[Source records]
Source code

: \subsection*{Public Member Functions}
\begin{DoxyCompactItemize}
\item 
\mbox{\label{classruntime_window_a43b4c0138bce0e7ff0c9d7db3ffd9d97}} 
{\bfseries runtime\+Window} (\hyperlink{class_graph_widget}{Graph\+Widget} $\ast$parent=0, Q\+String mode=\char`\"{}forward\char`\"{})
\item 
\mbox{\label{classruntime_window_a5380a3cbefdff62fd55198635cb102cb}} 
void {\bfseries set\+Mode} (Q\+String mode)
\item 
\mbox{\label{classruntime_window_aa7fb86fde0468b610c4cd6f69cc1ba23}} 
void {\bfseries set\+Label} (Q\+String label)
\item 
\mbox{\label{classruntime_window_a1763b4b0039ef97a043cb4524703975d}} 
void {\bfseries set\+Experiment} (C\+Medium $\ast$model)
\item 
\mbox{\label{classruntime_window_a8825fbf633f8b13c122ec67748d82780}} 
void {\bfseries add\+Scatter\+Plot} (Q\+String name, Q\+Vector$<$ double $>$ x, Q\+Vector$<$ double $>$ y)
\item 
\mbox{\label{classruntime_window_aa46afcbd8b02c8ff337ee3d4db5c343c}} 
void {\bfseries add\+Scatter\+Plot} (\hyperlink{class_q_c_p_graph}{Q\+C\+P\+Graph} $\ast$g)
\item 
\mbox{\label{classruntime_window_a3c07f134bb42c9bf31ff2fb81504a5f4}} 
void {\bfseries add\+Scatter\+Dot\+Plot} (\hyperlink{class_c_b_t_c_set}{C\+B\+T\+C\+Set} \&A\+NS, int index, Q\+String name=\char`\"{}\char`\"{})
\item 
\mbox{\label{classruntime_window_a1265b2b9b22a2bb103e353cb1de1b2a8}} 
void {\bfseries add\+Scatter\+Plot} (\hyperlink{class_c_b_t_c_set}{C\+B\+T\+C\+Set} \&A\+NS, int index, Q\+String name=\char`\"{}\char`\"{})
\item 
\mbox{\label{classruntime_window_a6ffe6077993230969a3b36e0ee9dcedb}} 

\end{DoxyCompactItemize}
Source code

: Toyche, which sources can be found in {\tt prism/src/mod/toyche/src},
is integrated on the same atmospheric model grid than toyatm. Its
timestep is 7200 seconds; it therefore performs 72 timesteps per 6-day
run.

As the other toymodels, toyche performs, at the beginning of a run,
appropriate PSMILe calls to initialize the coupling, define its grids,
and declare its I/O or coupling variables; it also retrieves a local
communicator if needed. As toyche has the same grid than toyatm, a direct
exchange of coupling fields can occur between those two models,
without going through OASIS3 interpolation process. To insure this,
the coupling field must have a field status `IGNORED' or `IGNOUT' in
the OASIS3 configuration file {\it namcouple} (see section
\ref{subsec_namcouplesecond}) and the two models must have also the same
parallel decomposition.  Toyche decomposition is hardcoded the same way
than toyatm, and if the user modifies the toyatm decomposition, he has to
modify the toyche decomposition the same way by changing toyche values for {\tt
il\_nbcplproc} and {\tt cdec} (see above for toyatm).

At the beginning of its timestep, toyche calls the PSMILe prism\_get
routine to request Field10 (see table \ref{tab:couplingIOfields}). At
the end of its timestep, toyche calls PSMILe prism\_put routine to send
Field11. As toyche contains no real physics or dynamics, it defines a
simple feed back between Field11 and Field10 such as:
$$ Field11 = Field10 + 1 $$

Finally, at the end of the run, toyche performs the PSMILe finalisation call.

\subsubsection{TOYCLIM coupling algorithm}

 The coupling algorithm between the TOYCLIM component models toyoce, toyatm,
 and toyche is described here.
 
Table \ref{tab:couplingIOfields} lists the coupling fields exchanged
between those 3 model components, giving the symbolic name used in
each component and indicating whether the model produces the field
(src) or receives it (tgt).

* **WHAT IS BEING ASKED**:
Nothing should appear in the answer except the lines above from the line with "timestep is 7200" through the line with "modify the toyche", both included, written out exactly.

* **SOLUTION FOR THIS TASK**:
timestep is 7200 seconds; it therefore performs 72 timesteps per 6-day
run.

As the other toymodels, toyche performs, at the beginning of a run,
appropriate PSMILe calls to initialize the coupling, define its grids,
and declare its I/O or coupling variables; it also retrieves a local
communicator if needed. As toyche has the same grid than toyatm, a direct
exchange of coupling fields can occur between those two models,
without going through OASIS3 interpolation process. To insure this,
the coupling field must have a field status `IGNORED' or `IGNOUT' in
the OASIS3 configuration file {\it namcouple} (see section
\ref{subsec_namcouplesecond}) and the two models must have also the same
parallel decomposition.  Toyche decomposition is hardcoded the same way
than toyatm, and if the user modifies the toyatm decomposition, he has to
modify the toyche decomposition the same way by changing toyche values for {\tt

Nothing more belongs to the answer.